As we do with all key investment issues, financially material ESG considerations are analyzed internally, discussed with company management and industry experts, and monitored. Each step of this process contributes to the team’s determination whether to invest and, if we do, at what position size. Once an investment has been made, we continue to engage management on an ongoing basis. Through these conversations, our proxy voting, and other escalation options, we seek to exert a constructive, long-term-oriented influence on the trajectory of the company.

Our commitment to incorporating ESG into our investment approach drives us to continually enhance the way we look at ESG issues. As a result, we actively review our ESG approach at least annually to make any necessary updates.


The philosophy of a value investor and the principles of ESG integration harmonize. ESG issues, in our view, are a subset of business issues potentially impacting the valuation of a company. As such, our investment research would be incomplete without appropriate consideration of material ESG issues. ESG integration is therefore about fully understanding the value opportunity at stake for a given company. You can find out more about the compatibility between the core philosophical beliefs of a value investor and ESG integration by clicking here.

At Pzena we believe that value isn’t a factor, it’s a philosophy – it’s the conviction that out-of-favor stocks are systematically undervalued. Likewise, we think of ESG more in terms of a philosophy for sustainable investment. In that respect, ESG scores matter less than the process around selection and monitoring of investments. Our focus is therefore not “good” vs. “bad” ESG, but instead it is more about whether we think the company can recover its earnings potential over time. Exposure to, or inadequate management of, ESG risk may have created the value buying opportunity in the first place. In these cases, it is essential we evaluate the ESG issues head-on, take a view as to whether the company can remediate them, and actively engage management if we decide to become shareholders.

We may also be investing in companies with embedded sources of ESG opportunity. For example, it is not just growth oriented pure play clean tech companies that can contribute to the energy transition. Industry incumbents with a need to decarbonize can also be leaders in developing and scaling clean technologies and play an equally important role in helping to deliver a global energy transition. It is through our deep fundamental research that we are able to identify which companies are well positioned to capitalize on opportunities in the energy transition and which may instead have value destructive capital allocation plans.

In general, we believe that improvement in ESG credentials is more important than a point-in-time assessment of a company’s ESG profile. Through our own proprietary research, we examined the relationship between ESG scores and investment performance and found that companies with improved ESG scores tend to outperform stocks with lower improvement in their ESG scores.

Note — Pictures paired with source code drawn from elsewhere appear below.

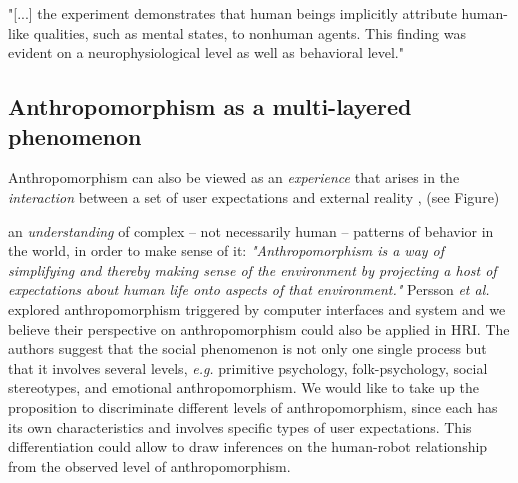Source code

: \documentclass[lettersize, apacite, twoside, HRI]{apa_HRI}
\begin{document}
	
	

	


	

	"[...] the experiment demonstrates that human beings implicitly attribute human-like qualities, such as mental states, to nonhuman agents. This finding was evident on a neurophysiological level as well as behavioral level." \cite{hegel_understanding_2008}
	


\subsection{Anthropomorphism as a multi-layered phenomenon}
\label{sec:3.4}

Anthropomorphism can also be viewed as an \textit{experience} that arises in the \textit{interaction} between a set of user expectations and external reality \cite{persson_anthropomorphism_2000}, (see Figure)

an \textit{understanding} of complex -- not necessarily human -- patterns of behavior in the world, in order to make sense of it: \textit{"Anthropomorphism is a way of simplifying and thereby making sense of the environment by projecting a host of expectations about human life onto aspects of that environment."} \cite{persson_anthropomorphism_2000}
Persson \textit{et al.} explored anthropomorphism triggered by computer interfaces and system and we believe their perspective on anthropomorphism could also be applied in HRI. The authors suggest that the social phenomenon is not only one single process but that it involves several levels, \textit{e.g.} primitive psychology, folk-psychology, social stereotypes, and emotional anthropomorphism. We would like to take up the proposition to discriminate different levels of anthropomorphism, since each has its own characteristics and involves specific types of user expectations. This differentiation could allow to draw inferences on the human-robot relationship from the observed level of anthropomorphism.
\end{document}

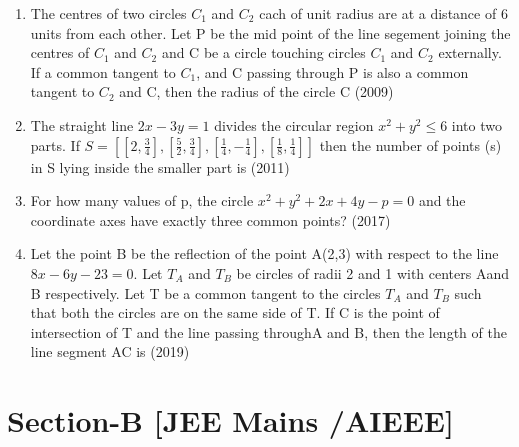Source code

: \documentclass[12pt]{article}
\providecommand{\sbrak}[1]{\ensuremath{{}\left[#1\right]}}
\begin{document}
\begin{enumerate}
\item The centres of two circles $C_1$ and $C_2$ cach of unit radius are at a distance of 6 units from each other. Let P be the mid  point of the line segement joining the centres of $C_1$ and $C_2$ and C be a circle touching circles $C_1$ and $C_2$ externally. If a common tangent to $C_1$, and C passing through P is also a common tangent to $C_2$ and C, then the radius of the circle C (2009)
\item The straight line $2x-3y=1$ divides the circular region $x^2+y^2\leq 6$ into two parts. If $S=\sbrak{\sbrak{2,\frac{3}{4}},\sbrak{\frac{5}{2},\frac{3}{4}},\sbrak{\frac{1}{4},-\frac{1}{4}},\sbrak{\frac{1}{8},\frac{1}{4}}}$ then the number of points (s) in S lying inside the smaller part is (2011)
\item For how many values of p, the circle $x^2+y^2+2x+4y-p=0$ and the coordinate axes have exactly three common points? (2017)
\item Let the point B be the reflection of the point A(2,3) with respect to the line $8x-6y-23=0$. Let $T_A$ and $T_B$ be circles of radii 2 and 1 with centers Aand B respectively. Let T be a common tangent to the circles $T_A$ and $T_B$ such that both the circles are on the same side of T. If C is the point of intersection of T and the line passing throughA and B, then the length of the line segment AC is (2019)
\end{enumerate}

\section*{Section-B    [JEE Mains /AIEEE]}
\end{document}
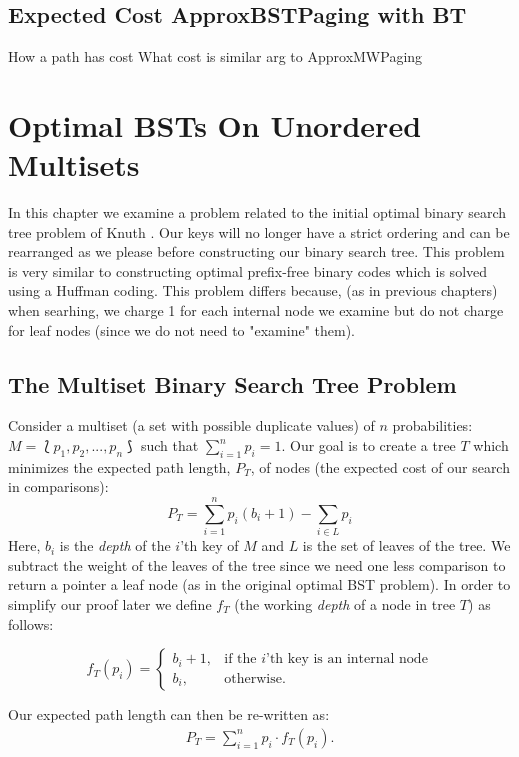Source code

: \documentclass[letterpaper,12pt,titlepage,oneside,final]{book}
\theoremstyle{plain}
\begin{document}
\section{Expected Cost ApproxBSTPaging with BT}
How a path has cost
What cost is
similar arg to ApproxMWPaging

\fi

\chapter{Optimal BSTs On Unordered Multisets}\label{BST over Multisets}

In this chapter we examine a problem related to the initial optimal binary search tree problem of Knuth \cite{knuth1971optimum}. Our keys will no longer have a strict ordering and can be rearranged as we please before constructing our binary search tree. This problem is very similar to constructing optimal prefix-free binary codes which is solved using a Huffman coding. This problem differs because, (as in previous chapters) when searhing, we charge 1 for each internal node we examine but do not charge for leaf nodes (since we do not need to "examine" them).

\section{The Multiset Binary Search Tree Problem}\label{The Multiset Binary Search Tree Problem}

 Consider a multiset (a set with possible duplicate values) of $n$ probabilities: $M = \lbag p_1, p_2, ..., p_n \rbag$ such that $\sum\limits_{i=1}^n p_i = 1$. Our goal is to create a tree $T$ which minimizes the expected path length, $P_T$, of nodes (the expected cost of our search in comparisons):
\begin{equation}
P_T = \sum_{i=1}^{n} p_i(b_i+1) - \sum_{i \in L}p_i
\end{equation}
Here, $b_i$ is the \emph{depth} of the $i$'th key of $M$ and $L$ is the set of leaves of the tree. We subtract the weight of the leaves of the tree since we need one less comparison to return a pointer a leaf node (as in the original optimal BST problem). In order to simplify our proof later we define $f_T$ (the working \emph{depth} of a node in tree $T$) as follows:
\begin{center}
\[
    f_T(p_i)= 
\begin{cases}
    b_i+1,& \text{if the } i \text{'th key is an internal node}\\
    b_i,              & \text{otherwise}.
\end{cases}
\]
\end{center}
Our expected path length can then be re-written as:
\begin{align*}
P_T = \sum_{i=1}^{n} p_i\cdot f_T(p_i).
\end{align*}
\end{document}
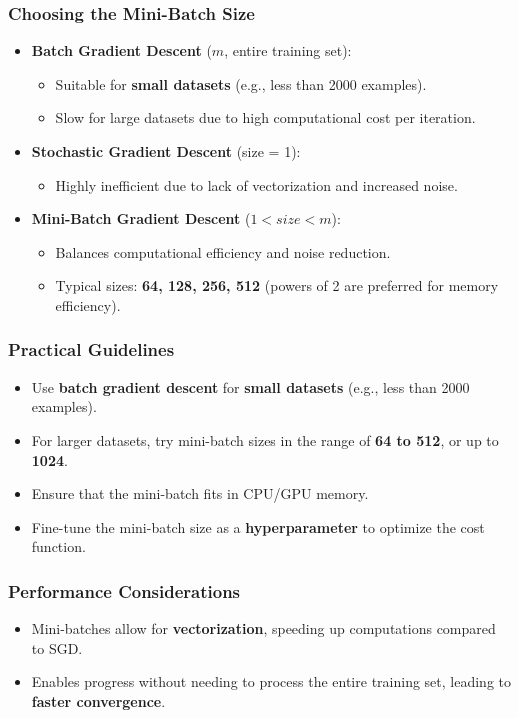 \documentclass[letterpaper,12pt,notitlepage,twoside]{report}
\begin{document}
\subsubsection{Choosing the Mini-Batch Size}
\begin{itemize}[nosep]
    \item \textbf{Batch Gradient Descent} (\( m \),  entire training set):
    \begin{itemize}
        \item Suitable for \textbf{small datasets} (e.g., less than 2000 examples).
        \item Slow for large datasets due to high computational cost per iteration.
    \end{itemize}
    \item \textbf{Stochastic Gradient Descent} (size = 1):
    \begin{itemize}
        \item Highly inefficient due to lack of vectorization and increased noise.
    \end{itemize}
    \item \textbf{Mini-Batch Gradient Descent} (\( 1 < size < m \)):
    \begin{itemize}
        \item Balances computational efficiency and noise reduction.
        \item Typical sizes: \textbf{64, 128, 256, 512} (powers of 2 are preferred for memory efficiency).
    \end{itemize}
\end{itemize}

\subsubsection{Practical Guidelines}
\begin{itemize}[nosep]
    \item Use \textbf{batch gradient descent} for \textbf{small datasets} (e.g., less than 2000 examples).
    \item For larger datasets, try mini-batch sizes in the range of \textbf{64 to 512}, or up to \textbf{1024}.
    \item Ensure that the mini-batch fits in CPU/GPU memory.
    \item Fine-tune the mini-batch size as a \textbf{hyperparameter} to optimize the cost function.
\end{itemize}

\subsubsection{Performance Considerations}
\begin{itemize}[nosep]
    \item Mini-batches allow for \textbf{vectorization}, speeding up computations compared to SGD.
    \item Enables progress without needing to process the entire training set, leading to \textbf{faster convergence}.
\end{itemize}
\end{document}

ESG in our Research Process

Since Pzena’s founding we have demonstrated a commitment to classic value investing: buying good businesses at low prices that are lagging their historically demonstrated, long-term earnings power. Through fundamental research, we seek to determine whether such earnings shortfalls are temporary or permanent. Each investment decision weighs risk and return by considering all issues material to a company’s prospects. Among those, ESG issues can have a material impact on performance. If not effectively managed, ESG risks may drive unacceptably wide or asymmetric ranges of outcomes. On the flip side, remediation of ESG risks can narrow the range of possible outcomes.

ESG Process

Our research team comprises industry analysts, portfolio managers, and the ESG team. We believe that true ESG integration is industry-analyst led; just as industry analysts bear primary responsibility for issue identification and investment due diligence, they also judge the materiality of ESG-related issues and their potential ramifications. The industry analyst also determines how to engage management, working closely with other members of the research team, including the ESG team. Our ESG team provides specialist support to the industry analyst and portfolio management team on company-specific issues and material industry and thematic ESG issues that may cut across industries and portfolios.

In the following sections we provide a more detailed look at how we integrate ESG issues into each stage of our fundamental investment research process. While we have outlined this five-step process in the context of ESG issues, it would just as easily apply to any other material investment issue.

ESG Integration Process

We focus our research on companies in the most undervalued 20% of the investment universe. While we do not restrict the investment universe based on any ESG issue or exclusionary list, we can exclude holdings if so-directed by a client. If we identify a financially material investment issue (ESG or otherwise) that management doesn’t have a clear plan to remediate, we may avoid investing, or exit an existing position altogether.

Some ESG issues may not have a clear financial impact on earnings but are deemed material societal risks, and therefore we assign them the same level of importance as material financial risks. At present, these issues include use of child labor and/or involvement in human trafficking. We plan to continually evaluate these issues and may add additional issues to this list in the future.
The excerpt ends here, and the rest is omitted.